• INPUT RECORDS
____________
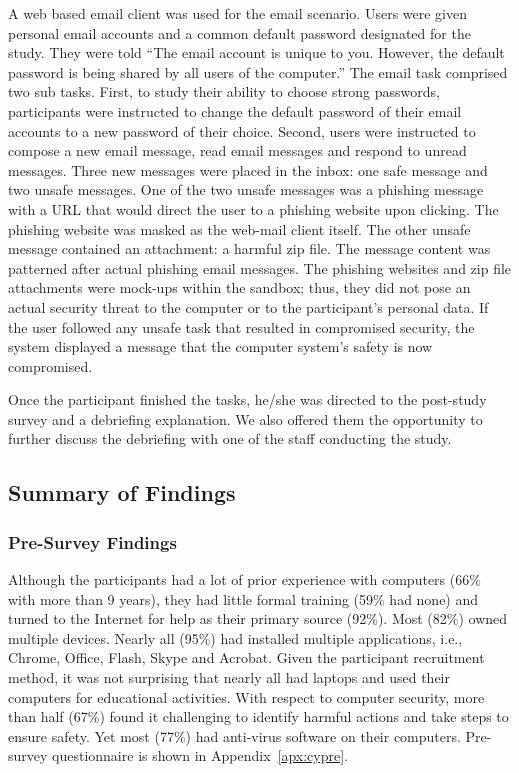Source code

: \documentclass[doctor]{thesis} %
\theoremstyle{plain}
\begin{document}
A web based email client was used for the email scenario. Users were given personal email accounts and a common default password designated for the study. They were told ``The email account is unique to you. However, the default password is being shared by all users of the computer.'' The email task comprised two sub tasks. First, to study their ability to choose strong passwords, participants were instructed to change the default password of their email accounts to a new password of their choice. Second, users were instructed to compose a new email message, read email messages and respond to unread messages. Three new messages were placed in the inbox: one safe message and two unsafe messages. One of the two unsafe messages was a phishing message with a URL that would direct the user to a phishing website upon clicking. The phishing website was masked as the web-mail client itself. The other unsafe message contained an attachment: a harmful zip file. The message content was patterned after actual phishing email messages. The phishing websites and zip file attachments were mock-ups within the sandbox; thus, they did not pose an actual security threat to the computer or to the participant's personal data. 
If the user followed any unsafe task that resulted in compromised security, the system displayed a message that the computer system's safety is now compromised.


Once the participant finished the tasks, he/she was directed to the post-study survey and a debriefing explanation. We also offered them the opportunity to further discuss the debriefing with one of the staff conducting the study.


\subsection*{Summary of Findings}
\subsubsection*{Pre-Survey Findings}
Although the participants had a lot of prior experience with computers (66\% with more than 9 years), they had little formal training (59\% had none) and turned to the Internet for help as their primary source (92\%). Most (82\%) owned multiple devices. Nearly all (95\%) had installed multiple applications, i.e., Chrome, Office, Flash, Skype and Acrobat. Given the participant recruitment method, it was not surprising that nearly all had laptops and used their computers for educational activities. With respect to computer security, more than half (67\%) found it challenging to identify harmful actions and take steps to ensure safety. Yet most (77\%) had anti-virus software on their computers. Pre-survey questionnaire is shown in Appendix~\ref{apx:cypre}.
\end{document}
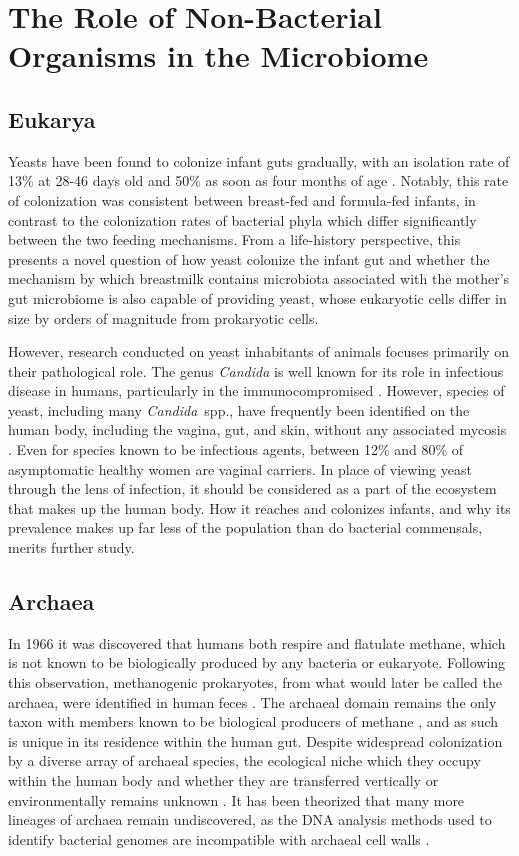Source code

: \documentclass{../../../coursework}
\begin{document}
\section{The Role of Non-Bacterial Organisms in the Microbiome}

\subsection{Eukarya}

Yeasts have been found to colonize infant guts gradually, with an isolation
rate of 13\% at 28-46 days old \parencite{Ben84} and 50\% as
soon as four months of age \parencite{Ell75}.
Notably, this rate of colonization was consistent between breast-fed and
formula-fed infants, in contrast to the colonization rates of bacterial phyla
which differ significantly between the two feeding mechanisms. From a
life-history perspective, this presents a novel question of how yeast
colonize the infant gut and whether the mechanism by which breastmilk
contains microbiota associated with the mother's gut microbiome
\parencite{Mar13} is also capable of providing yeast, whose eukaryotic cells
differ in size by orders of magnitude from prokaryotic cells.

However, research conducted on yeast inhabitants of animals focuses primarily
on their pathological role. The genus \textit{Candida} is well known for its
role in infectious disease in humans, particularly in the immunocompromised
\parencite{Kou11}. However, species of yeast, including many
\textit{Candida}~spp., have frequently been identified on the human body,
including the vagina, gut, and skin, without any associated mycosis
\parencite{Man10}. Even for species known to be infectious agents, between
12\% \parencite{Cho86} and 80\% \parencite{Soe07} of asymptomatic healthy
women are vaginal carriers. In place of viewing yeast through the lens of
infection, it should be considered as a part of the ecosystem that makes up
the human body. How it reaches and colonizes infants, and why its prevalence
makes up far less of the population than do bacterial commensals, merits
further study.

\subsection{Archaea}

In 1966 it was discovered that humans both respire and flatulate methane,
which is not known to be biologically produced by any bacteria or eukaryote.
Following this observation, methanogenic prokaryotes, from what would later
be called the archaea, were identified in human feces \parencite{Not68}. The
archaeal domain remains the only taxon with members known to be biological
producers of methane \parencite{Tha06}, and as such is unique in its
residence within the human gut. Despite widespread colonization by a diverse
array of archaeal species, the ecological niche which they occupy within the
human body and whether they are transferred vertically or environmentally
remains unknown \parencite{Dri11}. It has been theorized that many more
lineages of archaea remain undiscovered, as the DNA analysis methods used to
identify bacterial genomes are incompatible with archaeal cell walls
\parencite{Hor15}.
\end{document}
____________
• EXERCISE DESCRIPTION
Could you give the listing again exactly, minus its pictures?

• YOUR RESPONSE
Source code

: \documentclass[doctor]{thesis} %
\theoremstyle{plain}
\begin{document}
A web based email client was used for the email scenario. Users were given personal email accounts and a common default password designated for the study. They were told ``The email account is unique to you. However, the default password is being shared by all users of the computer.'' The email task comprised two sub tasks. First, to study their ability to choose strong passwords, participants were instructed to change the default password of their email accounts to a new password of their choice. Second, users were instructed to compose a new email message, read email messages and respond to unread messages. Three new messages were placed in the inbox: one safe message and two unsafe messages. One of the two unsafe messages was a phishing message with a URL that would direct the user to a phishing website upon clicking. The phishing website was masked as the web-mail client itself. The other unsafe message contained an attachment: a harmful zip file. The message content was patterned after actual phishing email messages. The phishing websites and zip file attachments were mock-ups within the sandbox; thus, they did not pose an actual security threat to the computer or to the participant's personal data. 
If the user followed any unsafe task that resulted in compromised security, the system displayed a message that the computer system's safety is now compromised.


Once the participant finished the tasks, he/she was directed to the post-study survey and a debriefing explanation. We also offered them the opportunity to further discuss the debriefing with one of the staff conducting the study.


\subsection*{Summary of Findings}
\subsubsection*{Pre-Survey Findings}
Although the participants had a lot of prior experience with computers (66\% with more than 9 years), they had little formal training (59\% had none) and turned to the Internet for help as their primary source (92\%). Most (82\%) owned multiple devices. Nearly all (95\%) had installed multiple applications, i.e., Chrome, Office, Flash, Skype and Acrobat. Given the participant recruitment method, it was not surprising that nearly all had laptops and used their computers for educational activities. With respect to computer security, more than half (67\%) found it challenging to identify harmful actions and take steps to ensure safety. Yet most (77\%) had anti-virus software on their computers. Pre-survey questionnaire is shown in Appendix~\ref{apx:cypre}.
\end{document}
Source code

: \documentclass{../../../coursework}
\begin{document}
\section{The Role of Non-Bacterial Organisms in the Microbiome}

\subsection{Eukarya}

Yeasts have been found to colonize infant guts gradually, with an isolation
rate of 13\% at 28-46 days old \parencite{Ben84} and 50\% as
soon as four months of age \parencite{Ell75}.
Notably, this rate of colonization was consistent between breast-fed and
formula-fed infants, in contrast to the colonization rates of bacterial phyla
which differ significantly between the two feeding mechanisms. From a
life-history perspective, this presents a novel question of how yeast
colonize the infant gut and whether the mechanism by which breastmilk
contains microbiota associated with the mother's gut microbiome
\parencite{Mar13} is also capable of providing yeast, whose eukaryotic cells
differ in size by orders of magnitude from prokaryotic cells.

However, research conducted on yeast inhabitants of animals focuses primarily
on their pathological role. The genus \textit{Candida} is well known for its
role in infectious disease in humans, particularly in the immunocompromised
\parencite{Kou11}. However, species of yeast, including many
\textit{Candida}~spp., have frequently been identified on the human body,
including the vagina, gut, and skin, without any associated mycosis
\parencite{Man10}. Even for species known to be infectious agents, between
12\% \parencite{Cho86} and 80\% \parencite{Soe07} of asymptomatic healthy
women are vaginal carriers. In place of viewing yeast through the lens of
infection, it should be considered as a part of the ecosystem that makes up
the human body. How it reaches and colonizes infants, and why its prevalence
makes up far less of the population than do bacterial commensals, merits
further study.

\subsection{Archaea}

In 1966 it was discovered that humans both respire and flatulate methane,
which is not known to be biologically produced by any bacteria or eukaryote.
Following this observation, methanogenic prokaryotes, from what would later
be called the archaea, were identified in human feces \parencite{Not68}. The
archaeal domain remains the only taxon with members known to be biological
producers of methane \parencite{Tha06}, and as such is unique in its
residence within the human gut. Despite widespread colonization by a diverse
array of archaeal species, the ecological niche which they occupy within the
human body and whether they are transferred vertically or environmentally
remains unknown \parencite{Dri11}. It has been theorized that many more
lineages of archaea remain undiscovered, as the DNA analysis methods used to
identify bacterial genomes are incompatible with archaeal cell walls
\parencite{Hor15}.
\end{document}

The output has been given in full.